Vìola il diritto di difesa sancito dalla Costituzione la norma, contenuta nell’articolo 41bis dell’ordinamento penitenziario, che -in base all’interpretazione della Corte di cassazione- impone il visto di censura sulla corrispondenza tra il detenuto sottoposto al “carcere duro” e il proprio difensore.
È quanto spiegano dalla Corte costituzionale: la sentenza 18 depositata il 24 gennaio (redattore Francesco Viganò) accoglie la questione di legittimità sollevata dalla stessa Cassazione.

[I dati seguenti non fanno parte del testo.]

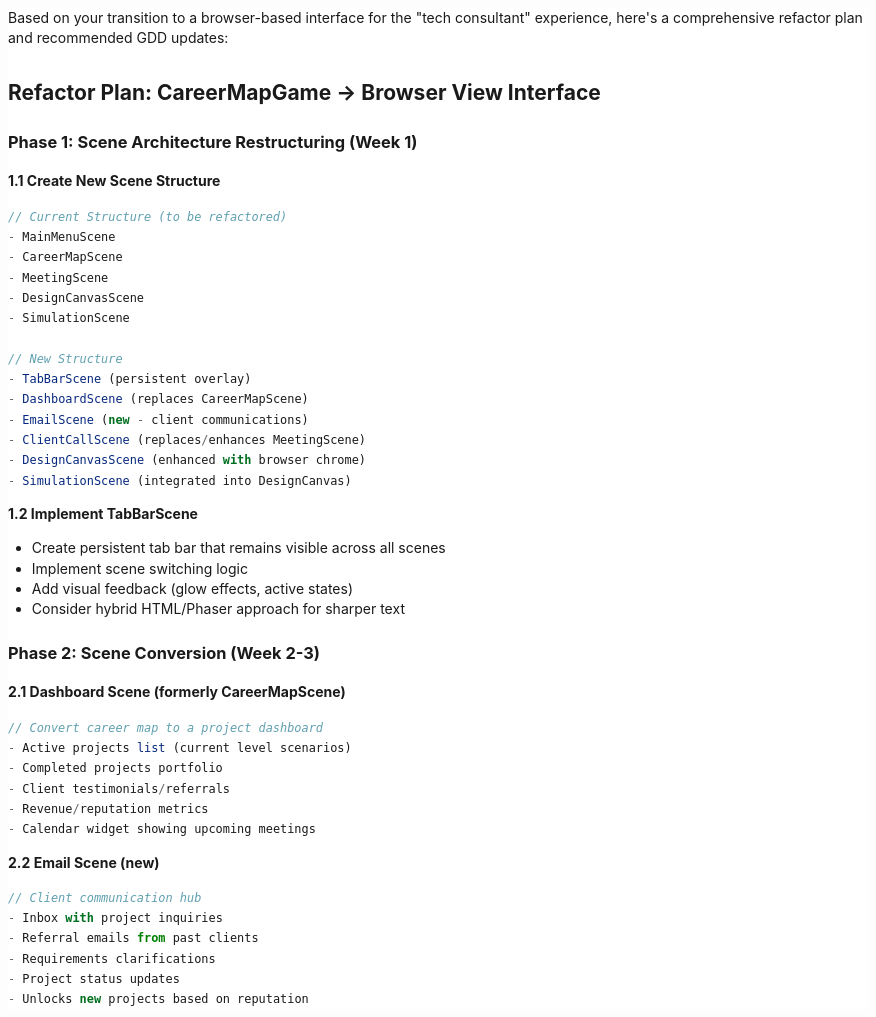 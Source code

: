 Based on your transition to a browser-based interface for the "tech consultant" experience, here's a comprehensive refactor plan and recommended GDD updates:

## Refactor Plan: CareerMapGame → Browser View Interface

### Phase 1: Scene Architecture Restructuring (Week 1)

**1.1 Create New Scene Structure**
```typescript
// Current Structure (to be refactored)
- MainMenuScene
- CareerMapScene
- MeetingScene
- DesignCanvasScene
- SimulationScene

// New Structure
- TabBarScene (persistent overlay)
- DashboardScene (replaces CareerMapScene)
- EmailScene (new - client communications)
- ClientCallScene (replaces/enhances MeetingScene)
- DesignCanvasScene (enhanced with browser chrome)
- SimulationScene (integrated into DesignCanvas)
```

**1.2 Implement TabBarScene**
- Create persistent tab bar that remains visible across all scenes
- Implement scene switching logic
- Add visual feedback (glow effects, active states)
- Consider hybrid HTML/Phaser approach for sharper text

### Phase 2: Scene Conversion (Week 2-3)

**2.1 Dashboard Scene (formerly CareerMapScene)**
```typescript
// Convert career map to a project dashboard
- Active projects list (current level scenarios)
- Completed projects portfolio
- Client testimonials/referrals
- Revenue/reputation metrics
- Calendar widget showing upcoming meetings
```

**2.2 Email Scene (new)**
```typescript
// Client communication hub
- Inbox with project inquiries
- Referral emails from past clients
- Requirements clarifications
- Project status updates
- Unlocks new projects based on reputation
```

Il verdetto osserva che “il diritto di difesa comprende -secondo quanto emerge dalla costante giurisprudenza della Corte costituzionale e della Corte europea dei diritti dell’uomo- il diritto di comunicare in modo riservato con il proprio difensore e sottolinea che di questo diritto è titolare anche chi stia scontando una pena detentiva. E ciò anche per consentire al detenuto un’efficace tutela contro eventuali abusi delle autorità penitenziarie”.
Pur considerando i limiti della ragionevolezza e della necessità, nonché il particolare regime previsto dal 41bis, la Corte ha ritenuto che il visto di censura sulla corrispondenza del detenuto con il proprio difensore rappresenti “una irragionevole compressione del suo diritto di difesa”.